If you want to print all the paths, you have to store all the optimal steps, and print all the combinations.

In details, you can use three boolean fields for -1, /2, /3 to store if any optimal path goes through a certain number. After that, you can print all the combinations recursively, like traversing a tree.
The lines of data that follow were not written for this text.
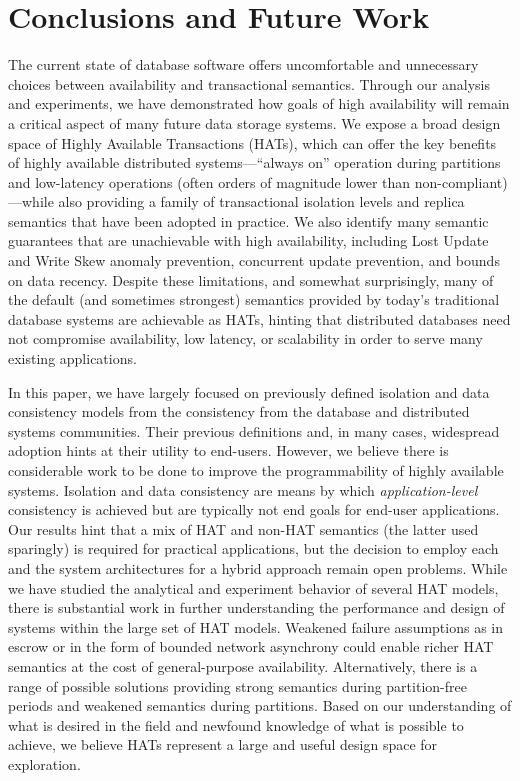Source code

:
\section{Conclusions and Future Work}
\label{sec:conclusion}

The current state of database software offers uncomfortable and
unnecessary choices between availability and transactional semantics.
Through our analysis and experiments, we have demonstrated how goals
of high availability will remain a critical aspect of many future data
storage systems. We expose a broad design space of Highly Available
Transactions (HATs), which can offer the key benefits of highly
available distributed systems---``always on'' operation during
partitions and low-latency operations (often orders of magnitude lower
than non-compliant)---while also providing a family of transactional
isolation levels and replica semantics that have been adopted in
practice.  We also identify many semantic guarantees that are
unachievable with high availability, including Lost Update and Write
Skew anomaly prevention, concurrent update prevention, and bounds on
data recency. Despite these limitations, and somewhat surprisingly,
many of the default (and sometimes strongest) semantics provided by
today's traditional database systems are achievable as HATs, hinting
that distributed databases need not compromise availability, low
latency, or scalability in order to serve many existing applications.

In this paper, we have largely focused on previously defined isolation
and data consistency models from the consistency from the database and
distributed systems communities. Their previous definitions and, in
many cases, widespread adoption hints at their utility to
end-users. However, we believe there is considerable work to be done
to improve the programmability of highly available systems. Isolation
and data consistency are means by which \textit{application-level}
consistency is achieved but are typically not end goals for end-user
applications. Our results hint that a mix of HAT and non-HAT semantics
(the latter used sparingly) is required for practical applications,
but the decision to employ each and the system architectures for a
hybrid approach remain open problems. While we have studied the
analytical and experiment behavior of several HAT models, there is
substantial work in further understanding the performance and design
of systems within the large set of HAT models. Weakened failure
assumptions as in escrow or in the form of bounded network asynchrony
could enable richer HAT semantics at the cost of general-purpose
availability. Alternatively, there is a range of possible solutions
providing strong semantics during partition-free periods and weakened
semantics during partitions. Based on our understanding of what is
desired in the field and newfound knowledge of what is possible to
achieve, we believe HATs represent a large and useful design space for
exploration.

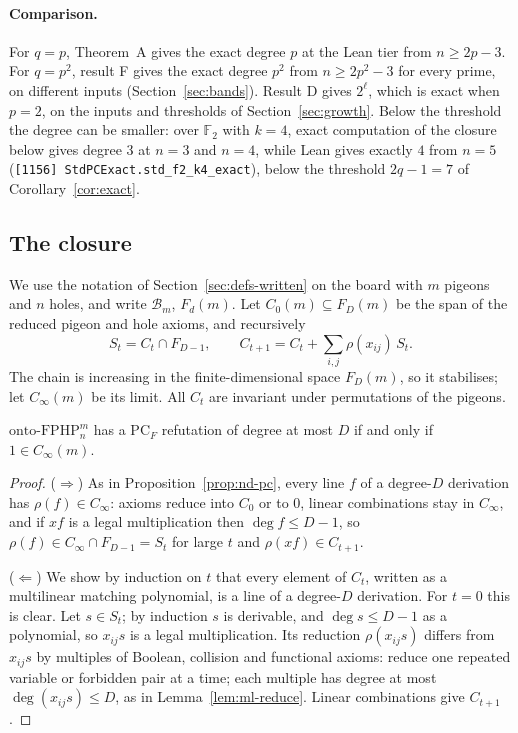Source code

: \paragraph{Comparison.}  For $q=p$, Theorem~A gives the exact degree $p$ at the Lean tier
from $n\ge2p-3$.  For $q=p^2$, result F gives the exact degree $p^2$ from $n\ge2p^2-3$ for
every prime, on different inputs (Section~\ref{sec:bands}).  Result D gives $2^\ell$, which is
exact when $p=2$, on the inputs and thresholds of Section~\ref{sec:growth}.
Below the threshold the degree can be smaller: over $\mathbb F_2$ with $k=4$, exact
computation of the closure below gives degree $3$ at $n=3$ and $n=4$, while Lean gives
exactly $4$ from $n=5$ (\texttt{[1156] StdPCExact.std\_f2\_k4\_exact}), below the threshold
$2q-1=7$ of Corollary~\ref{cor:exact}.

\subsection{The closure}\label{sec:periodicity-closure}

We use the notation of Section~\ref{sec:defs-written} on the board with $m$ pigeons and $n$
holes, and write $\mathcal B_m$, $F_d(m)$.  Let $C_0(m)\subseteq F_D(m)$ be the span of the
reduced pigeon and hole axioms, and recursively
\[
  S_t=C_t\cap F_{D-1},\qquad
  C_{t+1}=C_t+\sum_{i,j}\rho(x_{ij})\,S_t .
\]
The chain is increasing in the finite-dimensional space $F_D(m)$, so it stabilises; let
$C_\infty(m)$ be its limit.  All $C_t$ are invariant under permutations of the pigeons.

\begin{lemma}\label{lem:closure}
$\mathrm{onto\text{-}FPHP}^m_n$ has a $\mathrm{PC}_F$ refutation of degree at most $D$ if and
only if $1\in C_\infty(m)$.
\end{lemma}

\begin{proof}
($\Rightarrow$) As in Proposition~\ref{prop:nd-pc}, every line $f$ of a degree-$D$
derivation has $\rho(f)\in C_\infty$: axioms reduce into $C_0$ or to $0$, linear combinations
stay in $C_\infty$, and if $xf$ is a legal multiplication then $\deg f\le D-1$, so
$\rho(f)\in C_\infty\cap F_{D-1}=S_t$ for large $t$ and $\rho(xf)\in C_{t+1}$.

($\Leftarrow$) We show by induction on $t$ that every element of $C_t$, written as a
multilinear matching polynomial, is a line of a degree-$D$ derivation.  For $t=0$ this is
clear.  Let $s\in S_t$; by induction $s$ is derivable, and $\deg s\le D-1$ as a polynomial,
so $x_{ij}s$ is a legal multiplication.  Its reduction $\rho(x_{ij}s)$ differs from
$x_{ij}s$ by multiples of Boolean, collision and functional axioms: reduce one repeated
variable or forbidden pair at a time; each multiple has degree at most $\deg(x_{ij}s)\le D$,
as in Lemma~\ref{lem:ml-reduce}.  Linear combinations give $C_{t+1}$.
\end{proof}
int[] dp; // for minimum steps
bool[] gominus1;
bool[] godivideby2;
bool[] godivideby3;
List<Integer> steps;

PrintAllPath(int n) {
    if(n == 1) {
        // print steps
        return;
    }
    steps.push_back(n);
    if(gominus1[n]) {
        PrintAllPath(n - 1);
    }
    if(godivideby2[n]) {
        PrintAllPath(n / 2);
    }
    if(govidivideby3[n]) {
        PrintAllPath(n / 3);
    }
    steps.pop_back();
}

Answer 2

Here is How you can retrieve the path:

    public static int getMinSteps(int n) {
    int[] dp = new int[n + 1];
    String[] path = new String[n+1];
    int i;
    dp[1] = 0;
    path[1] = "end";

    for (i = 2; i <= n; i++) {
        dp[i] = 1 + dp[i - 1];
        if (i % 2 == 0) {

            if(dp[i] < 1 + dp[i/2]){
                path[i] = "sub 1," + path[i-1];
            }
            else {
               path[i] = "div by 2," + path[i/2];
            }

            dp[i] = min(dp[i], 1 + dp[i / 2]);

        }

        if (i % 3 == 0) {

             if(dp[i] < 1 + dp[i/3]){
                path[i] = "sub 1," + path[i-1];
            }
            else {
               path[i] = "div by 3," + path[i/3];
            }

            dp[i] = min(dp[i], 1 + dp[i / 3]);
        }

        if( i % 3 != 0 && i % 2 != 0) {
             path[i] = "sub 1," + path[i-1];
        }

    }
    System.out.println("number of steps = "+dp[n]+",path = "+path[n]);
    return dp[n];
}

This is to print single path. To print all the path you need to track all the minimum possible ways to dp[i]. So you need a two dimensional array of String to store them.